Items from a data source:
+ + + + +

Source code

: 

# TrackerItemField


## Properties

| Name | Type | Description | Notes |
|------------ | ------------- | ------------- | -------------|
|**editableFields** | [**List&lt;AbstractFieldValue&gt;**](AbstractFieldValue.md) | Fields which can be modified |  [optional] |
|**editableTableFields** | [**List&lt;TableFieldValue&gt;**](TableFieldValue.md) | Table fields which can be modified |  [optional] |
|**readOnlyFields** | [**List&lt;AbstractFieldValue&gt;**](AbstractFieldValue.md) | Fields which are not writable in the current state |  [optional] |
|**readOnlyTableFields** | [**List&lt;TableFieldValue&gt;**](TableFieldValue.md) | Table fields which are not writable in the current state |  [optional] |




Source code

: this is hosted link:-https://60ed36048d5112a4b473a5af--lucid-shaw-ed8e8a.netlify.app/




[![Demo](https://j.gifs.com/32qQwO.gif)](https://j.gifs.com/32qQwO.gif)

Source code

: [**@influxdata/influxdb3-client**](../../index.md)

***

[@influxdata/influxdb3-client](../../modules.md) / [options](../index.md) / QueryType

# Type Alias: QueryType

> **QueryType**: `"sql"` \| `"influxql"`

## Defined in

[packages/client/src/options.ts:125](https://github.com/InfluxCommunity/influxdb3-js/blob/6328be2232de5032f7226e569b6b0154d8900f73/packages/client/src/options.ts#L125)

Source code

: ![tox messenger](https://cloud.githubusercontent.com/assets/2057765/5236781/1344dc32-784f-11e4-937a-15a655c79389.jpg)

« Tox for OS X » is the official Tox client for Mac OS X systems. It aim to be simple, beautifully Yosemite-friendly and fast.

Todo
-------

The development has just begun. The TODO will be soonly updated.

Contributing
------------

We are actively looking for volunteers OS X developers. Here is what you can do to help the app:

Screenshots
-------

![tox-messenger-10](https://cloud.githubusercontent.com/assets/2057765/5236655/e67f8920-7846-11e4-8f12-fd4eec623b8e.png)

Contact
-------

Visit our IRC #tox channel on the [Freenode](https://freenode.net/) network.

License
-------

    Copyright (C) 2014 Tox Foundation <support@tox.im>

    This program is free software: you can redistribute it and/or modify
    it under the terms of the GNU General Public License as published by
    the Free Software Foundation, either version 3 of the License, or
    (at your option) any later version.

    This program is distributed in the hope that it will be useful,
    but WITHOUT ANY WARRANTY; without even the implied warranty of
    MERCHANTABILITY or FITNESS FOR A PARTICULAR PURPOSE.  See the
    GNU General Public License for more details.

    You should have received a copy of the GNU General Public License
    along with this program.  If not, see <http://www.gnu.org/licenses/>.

+ + + + +

Repeat precisely the lines of the data starting at the one containing "GNU General Public License for", last line included.

    GNU General Public License for more details.

    You should have received a copy of the GNU General Public License
    along with this program.  If not, see <http://www.gnu.org/licenses/>.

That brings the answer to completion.